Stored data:
'''

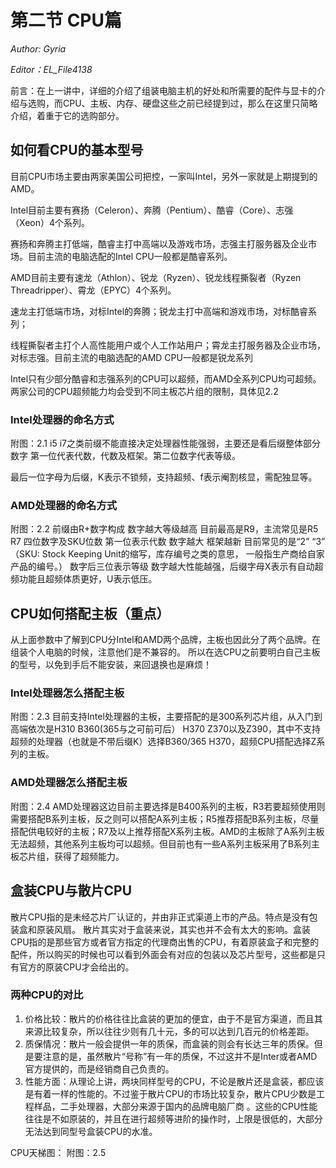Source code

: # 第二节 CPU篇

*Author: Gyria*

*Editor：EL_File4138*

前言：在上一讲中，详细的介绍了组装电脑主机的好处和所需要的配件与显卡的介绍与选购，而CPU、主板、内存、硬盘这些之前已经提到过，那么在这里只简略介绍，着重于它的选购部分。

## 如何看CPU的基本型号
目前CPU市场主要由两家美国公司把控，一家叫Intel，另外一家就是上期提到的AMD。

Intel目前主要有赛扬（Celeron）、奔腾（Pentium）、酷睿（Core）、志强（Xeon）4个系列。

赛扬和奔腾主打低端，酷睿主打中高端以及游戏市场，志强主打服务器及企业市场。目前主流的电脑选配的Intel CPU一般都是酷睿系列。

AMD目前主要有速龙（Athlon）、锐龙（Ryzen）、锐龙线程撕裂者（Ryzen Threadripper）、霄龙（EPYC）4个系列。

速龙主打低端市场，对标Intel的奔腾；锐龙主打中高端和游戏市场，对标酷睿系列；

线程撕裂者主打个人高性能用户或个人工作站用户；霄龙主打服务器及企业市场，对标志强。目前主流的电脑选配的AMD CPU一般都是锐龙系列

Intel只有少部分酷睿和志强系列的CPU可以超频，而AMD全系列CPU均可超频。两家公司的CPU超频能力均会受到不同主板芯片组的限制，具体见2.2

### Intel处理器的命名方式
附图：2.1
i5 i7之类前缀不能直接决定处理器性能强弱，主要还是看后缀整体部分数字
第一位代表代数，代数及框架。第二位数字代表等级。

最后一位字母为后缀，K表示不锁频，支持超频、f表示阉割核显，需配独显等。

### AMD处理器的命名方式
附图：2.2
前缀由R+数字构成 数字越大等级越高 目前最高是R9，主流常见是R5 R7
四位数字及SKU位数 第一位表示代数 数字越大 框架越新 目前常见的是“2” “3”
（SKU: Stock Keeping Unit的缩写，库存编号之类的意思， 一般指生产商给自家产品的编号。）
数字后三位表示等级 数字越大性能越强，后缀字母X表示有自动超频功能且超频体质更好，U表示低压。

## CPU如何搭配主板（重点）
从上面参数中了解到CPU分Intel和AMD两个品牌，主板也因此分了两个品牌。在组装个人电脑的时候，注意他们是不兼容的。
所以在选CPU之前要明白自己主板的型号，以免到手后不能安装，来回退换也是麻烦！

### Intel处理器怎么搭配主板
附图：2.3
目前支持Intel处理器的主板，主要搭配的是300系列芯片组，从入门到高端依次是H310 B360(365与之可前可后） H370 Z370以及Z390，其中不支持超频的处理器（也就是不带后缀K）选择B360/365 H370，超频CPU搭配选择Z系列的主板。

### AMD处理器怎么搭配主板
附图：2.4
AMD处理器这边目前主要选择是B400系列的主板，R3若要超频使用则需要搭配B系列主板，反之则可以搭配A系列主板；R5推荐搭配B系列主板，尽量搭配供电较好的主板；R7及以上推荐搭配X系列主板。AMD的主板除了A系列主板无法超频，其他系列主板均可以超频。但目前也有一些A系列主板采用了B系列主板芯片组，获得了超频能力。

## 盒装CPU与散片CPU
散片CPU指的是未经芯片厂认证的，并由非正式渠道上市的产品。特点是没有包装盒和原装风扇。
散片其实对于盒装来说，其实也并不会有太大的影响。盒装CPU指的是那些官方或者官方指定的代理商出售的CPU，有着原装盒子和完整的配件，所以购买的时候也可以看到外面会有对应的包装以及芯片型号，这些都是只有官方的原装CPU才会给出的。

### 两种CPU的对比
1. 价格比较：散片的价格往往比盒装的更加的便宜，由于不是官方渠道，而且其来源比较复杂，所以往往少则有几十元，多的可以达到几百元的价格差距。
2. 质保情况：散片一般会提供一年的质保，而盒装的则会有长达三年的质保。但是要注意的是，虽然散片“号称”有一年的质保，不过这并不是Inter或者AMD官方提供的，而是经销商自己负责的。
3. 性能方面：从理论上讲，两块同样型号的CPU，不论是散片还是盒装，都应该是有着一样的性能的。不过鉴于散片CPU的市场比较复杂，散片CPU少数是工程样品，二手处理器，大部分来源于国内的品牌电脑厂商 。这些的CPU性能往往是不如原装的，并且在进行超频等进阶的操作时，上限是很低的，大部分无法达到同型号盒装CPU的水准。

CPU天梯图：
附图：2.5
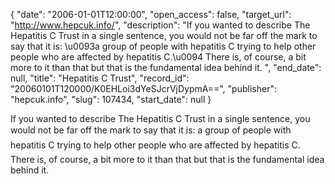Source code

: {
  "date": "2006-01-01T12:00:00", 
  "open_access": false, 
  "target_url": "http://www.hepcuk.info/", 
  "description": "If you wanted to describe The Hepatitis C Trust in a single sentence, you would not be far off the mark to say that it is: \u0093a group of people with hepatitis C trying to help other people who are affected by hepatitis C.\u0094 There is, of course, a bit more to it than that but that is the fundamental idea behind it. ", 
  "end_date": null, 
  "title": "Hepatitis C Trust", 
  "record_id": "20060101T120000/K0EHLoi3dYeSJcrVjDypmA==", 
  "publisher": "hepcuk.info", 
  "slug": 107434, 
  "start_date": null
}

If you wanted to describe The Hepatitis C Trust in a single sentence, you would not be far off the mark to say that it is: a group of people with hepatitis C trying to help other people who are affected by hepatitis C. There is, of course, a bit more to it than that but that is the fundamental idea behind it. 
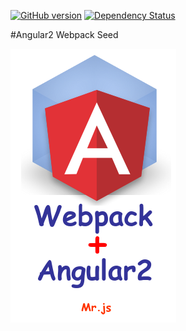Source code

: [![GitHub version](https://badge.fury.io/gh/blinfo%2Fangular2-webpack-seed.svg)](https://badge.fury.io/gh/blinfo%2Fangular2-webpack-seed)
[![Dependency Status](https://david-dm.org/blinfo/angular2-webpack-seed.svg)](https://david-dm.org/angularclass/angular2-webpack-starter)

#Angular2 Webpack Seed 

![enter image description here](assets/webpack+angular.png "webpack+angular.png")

'''
'''

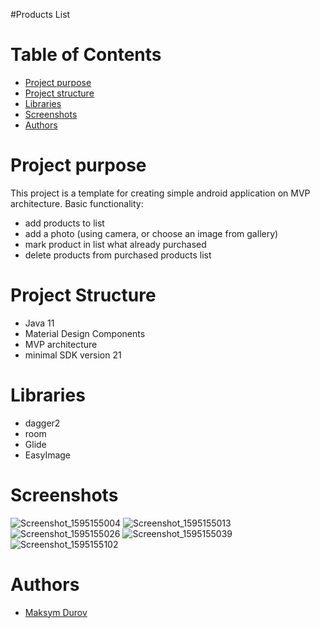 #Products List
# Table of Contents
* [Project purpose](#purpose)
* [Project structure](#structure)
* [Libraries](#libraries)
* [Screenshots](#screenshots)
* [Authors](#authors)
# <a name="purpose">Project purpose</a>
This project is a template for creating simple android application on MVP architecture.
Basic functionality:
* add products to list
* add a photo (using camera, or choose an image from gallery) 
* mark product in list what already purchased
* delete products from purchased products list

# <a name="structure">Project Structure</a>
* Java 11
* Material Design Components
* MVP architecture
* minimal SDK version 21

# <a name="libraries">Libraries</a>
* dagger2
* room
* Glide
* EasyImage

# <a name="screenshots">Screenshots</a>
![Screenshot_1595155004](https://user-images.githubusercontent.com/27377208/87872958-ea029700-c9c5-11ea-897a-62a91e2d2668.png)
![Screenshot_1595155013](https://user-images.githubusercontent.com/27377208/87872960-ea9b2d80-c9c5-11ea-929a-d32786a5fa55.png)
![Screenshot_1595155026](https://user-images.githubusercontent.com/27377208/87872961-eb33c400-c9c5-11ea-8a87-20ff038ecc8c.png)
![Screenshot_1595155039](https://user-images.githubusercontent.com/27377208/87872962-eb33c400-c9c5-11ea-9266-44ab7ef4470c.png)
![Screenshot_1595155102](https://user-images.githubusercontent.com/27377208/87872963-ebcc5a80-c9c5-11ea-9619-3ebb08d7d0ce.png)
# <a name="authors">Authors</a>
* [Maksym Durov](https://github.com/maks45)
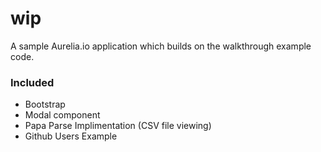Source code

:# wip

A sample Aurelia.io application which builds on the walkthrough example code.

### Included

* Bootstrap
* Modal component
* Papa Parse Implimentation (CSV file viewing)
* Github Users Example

'''
'''

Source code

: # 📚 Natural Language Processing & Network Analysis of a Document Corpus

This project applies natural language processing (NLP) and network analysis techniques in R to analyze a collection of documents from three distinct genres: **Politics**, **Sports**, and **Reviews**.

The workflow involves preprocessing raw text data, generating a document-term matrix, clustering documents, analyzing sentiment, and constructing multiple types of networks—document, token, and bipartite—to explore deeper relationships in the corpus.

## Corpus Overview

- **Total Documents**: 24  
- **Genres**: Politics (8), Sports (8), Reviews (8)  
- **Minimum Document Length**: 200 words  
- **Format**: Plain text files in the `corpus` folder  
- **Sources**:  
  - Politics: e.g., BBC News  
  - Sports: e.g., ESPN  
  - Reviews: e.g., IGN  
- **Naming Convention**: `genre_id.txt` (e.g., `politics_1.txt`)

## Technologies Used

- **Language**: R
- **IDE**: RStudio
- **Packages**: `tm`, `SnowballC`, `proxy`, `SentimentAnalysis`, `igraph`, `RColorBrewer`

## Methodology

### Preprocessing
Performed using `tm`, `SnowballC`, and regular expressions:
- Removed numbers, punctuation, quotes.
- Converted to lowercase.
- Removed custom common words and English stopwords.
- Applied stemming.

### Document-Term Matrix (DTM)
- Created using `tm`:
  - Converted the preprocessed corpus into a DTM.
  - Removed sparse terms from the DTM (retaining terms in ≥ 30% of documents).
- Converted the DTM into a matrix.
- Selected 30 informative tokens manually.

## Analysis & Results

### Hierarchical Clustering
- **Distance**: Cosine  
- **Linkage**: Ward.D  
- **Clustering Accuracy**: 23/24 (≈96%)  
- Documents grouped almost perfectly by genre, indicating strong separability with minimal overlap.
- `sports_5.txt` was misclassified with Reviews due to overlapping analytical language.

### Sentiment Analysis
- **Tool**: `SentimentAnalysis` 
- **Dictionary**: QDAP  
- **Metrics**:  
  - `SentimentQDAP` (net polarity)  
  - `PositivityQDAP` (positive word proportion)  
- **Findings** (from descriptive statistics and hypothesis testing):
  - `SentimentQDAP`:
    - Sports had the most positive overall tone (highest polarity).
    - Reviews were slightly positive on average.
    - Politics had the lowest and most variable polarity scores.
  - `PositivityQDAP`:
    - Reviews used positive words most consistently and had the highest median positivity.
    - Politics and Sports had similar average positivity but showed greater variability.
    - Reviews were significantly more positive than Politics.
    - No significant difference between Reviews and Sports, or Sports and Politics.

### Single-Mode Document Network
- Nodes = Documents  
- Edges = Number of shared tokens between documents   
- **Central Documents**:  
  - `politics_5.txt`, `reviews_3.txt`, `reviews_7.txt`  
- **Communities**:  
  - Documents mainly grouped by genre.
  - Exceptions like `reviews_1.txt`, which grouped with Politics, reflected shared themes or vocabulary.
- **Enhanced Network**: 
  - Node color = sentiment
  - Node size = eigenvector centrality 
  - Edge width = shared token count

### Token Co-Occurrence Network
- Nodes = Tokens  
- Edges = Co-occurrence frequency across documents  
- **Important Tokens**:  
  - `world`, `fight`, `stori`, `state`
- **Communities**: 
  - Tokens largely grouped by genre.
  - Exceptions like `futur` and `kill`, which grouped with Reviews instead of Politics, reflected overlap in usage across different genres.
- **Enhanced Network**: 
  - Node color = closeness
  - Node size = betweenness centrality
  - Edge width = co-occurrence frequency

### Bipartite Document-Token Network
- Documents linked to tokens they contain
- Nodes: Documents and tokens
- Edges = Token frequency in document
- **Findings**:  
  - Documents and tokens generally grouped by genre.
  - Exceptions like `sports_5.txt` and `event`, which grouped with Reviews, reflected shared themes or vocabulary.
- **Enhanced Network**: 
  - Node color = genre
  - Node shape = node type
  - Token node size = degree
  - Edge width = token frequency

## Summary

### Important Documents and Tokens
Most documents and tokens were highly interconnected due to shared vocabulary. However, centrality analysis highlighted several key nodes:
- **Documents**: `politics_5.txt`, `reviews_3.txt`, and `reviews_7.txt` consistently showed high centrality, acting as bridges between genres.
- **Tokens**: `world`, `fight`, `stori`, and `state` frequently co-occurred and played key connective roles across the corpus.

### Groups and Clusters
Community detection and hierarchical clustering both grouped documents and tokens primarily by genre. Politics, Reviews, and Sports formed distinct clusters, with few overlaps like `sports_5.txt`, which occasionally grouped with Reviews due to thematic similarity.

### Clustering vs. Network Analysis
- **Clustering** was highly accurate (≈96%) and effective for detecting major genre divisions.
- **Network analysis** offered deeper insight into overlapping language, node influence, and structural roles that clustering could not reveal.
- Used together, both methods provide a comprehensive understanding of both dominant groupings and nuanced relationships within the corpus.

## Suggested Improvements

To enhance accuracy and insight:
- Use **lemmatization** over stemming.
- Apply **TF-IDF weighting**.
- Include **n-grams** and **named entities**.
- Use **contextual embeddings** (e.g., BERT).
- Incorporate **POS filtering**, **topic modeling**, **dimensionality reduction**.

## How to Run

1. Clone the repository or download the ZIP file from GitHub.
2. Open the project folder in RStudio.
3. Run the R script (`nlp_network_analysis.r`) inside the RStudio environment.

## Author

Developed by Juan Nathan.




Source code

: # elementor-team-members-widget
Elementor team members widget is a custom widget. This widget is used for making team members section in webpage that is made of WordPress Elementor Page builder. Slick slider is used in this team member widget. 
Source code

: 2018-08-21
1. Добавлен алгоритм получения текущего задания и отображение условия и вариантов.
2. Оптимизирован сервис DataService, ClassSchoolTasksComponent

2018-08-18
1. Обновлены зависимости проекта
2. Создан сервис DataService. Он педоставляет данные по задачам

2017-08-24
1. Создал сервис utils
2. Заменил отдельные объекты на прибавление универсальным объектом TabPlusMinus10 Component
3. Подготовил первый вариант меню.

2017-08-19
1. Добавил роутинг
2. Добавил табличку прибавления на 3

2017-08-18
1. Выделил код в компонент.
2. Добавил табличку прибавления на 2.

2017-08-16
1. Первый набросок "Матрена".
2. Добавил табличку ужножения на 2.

'''

Exercise prompt:
Match on "mark" and copy out every line of the entries that contains it.

Solution to this problem:
  "description": "If you wanted to describe The Hepatitis C Trust in a single sentence, you would not be far off the mark to say that it is: \u0093a group of people with hepatitis C trying to help other people who are affected by hepatitis C.\u0094 There is, of course, a bit more to it than that but that is the fundamental idea behind it. ", 
If you wanted to describe The Hepatitis C Trust in a single sentence, you would not be far off the mark to say that it is: a group of people with hepatitis C trying to help other people who are affected by hepatitis C. There is, of course, a bit more to it than that but that is the fundamental idea behind it. 
* mark product in list what already purchased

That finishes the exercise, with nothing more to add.